ENTRIES SHOWN:
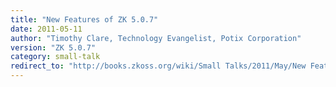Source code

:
 ```yaml
---
title: "New Features of ZK 5.0.7"
date: 2011-05-11
author: "Timothy Clare, Technology Evangelist, Potix Corporation"
version: "ZK 5.0.7"
category: small-talk
redirect_to: "http://books.zkoss.org/wiki/Small Talks/2011/May/New Features of ZK 5.0.7"
---
```

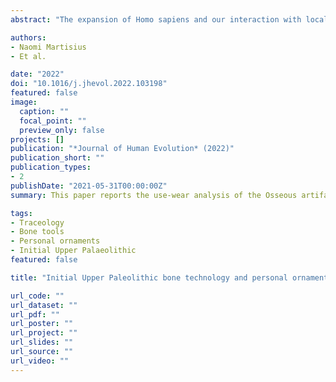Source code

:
 ```yaml
---
abstract: "The expansion of Homo sapiens and our interaction with local environments, including the replacement or absorption of local populations, is a key component in understanding the evolution of our species. Of special interest are artifacts made from hard animal tissues from layers at Bacho Kiro Cave (Bulgaria) that have been attributed to the Initial Upper Paleolithic. The Initial Upper Paleolithic is characterized by Levallois-like blade technologies that can co-occur with bone tools and ornaments and likely represents the dispersal of H. sapiens into several regions throughout Eurasia starting by 45 ka or possibly earlier. Osseous artifacts from the Initial Upper Paleolithic are important components of this record and have the potential to contribute to our understanding of group interactions and population movements. Here, we present a zooarchaeological, technological, and functional analysis of the diverse and sizable osseous artifact collection from Bacho Kiro Cave. Animal raw material sources are consistent with taxa found within the faunal assemblage including cervids, large bovids, and cave bears. A variety of bone tool morphologies, both formal and informal, indicate a diverse technological approach for conducting various on-site activities, many of which were focused on the processing of animal skins, likely for cold weather clothing. Technological flexibility is also evident in the manufacture of personal ornaments, which were made primarily from carnivore teeth, especially cave bear, though herbivore teeth and small beads are also represented. The osseous artifacts from Bacho Kiro Cave provide a series of insights into the bone technology and indirectly on the social aspects of these humans in southeast Europe, and when placed within the broader Initial Upper Paleolithic context, both regional and shared behaviors are evidently indicating widespread innovation and complexity. This is especially significant given the location and chronology of the site in the context of H. sapiens dispersals."

authors:
- Naomi Martisius
- Et al.

date: "2022"
doi: "10.1016/j.jhevol.2022.103198"
featured: false
image:
  caption: ""
  focal_point: ""
  preview_only: false
projects: []
publication: "*Journal of Human Evolution* (2022)"
publication_short: ""
publication_types:
- 2
publishDate: "2021-05-31T00:00:00Z"
summary: This paper reports the use-wear analysis of the Osseous artifacts from the Initial Upper Paleolithic of the archaeological site of Bacho Kiro (Bulgaria). Our study shows that various bone tool morphologies have been used on-site to process animal material. The variety of personal ornaments also illustrates the technological flexibility of the early AMH populations that entered Europe"

tags:
- Traceology
- Bone tools
- Personal ornaments
- Initial Upper Palaeolithic
featured: false

title: "Initial Upper Paleolithic bone technology and personal ornaments at Bacho Kiro Cave (Bulgaria)"

url_code: ""
url_dataset: ""
url_pdf: ""
url_poster: ""
url_project: ""
url_slides: ""
url_source: ""
url_video: ""
---
```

ASSIGNED TASK:
Each line in the records above with "Features" must be returned.

TASK RESULT:
title: "New Features of ZK 5.0.7"
redirect_to: "http://books.zkoss.org/wiki/Small Talks/2011/May/New Features of ZK 5.0.7"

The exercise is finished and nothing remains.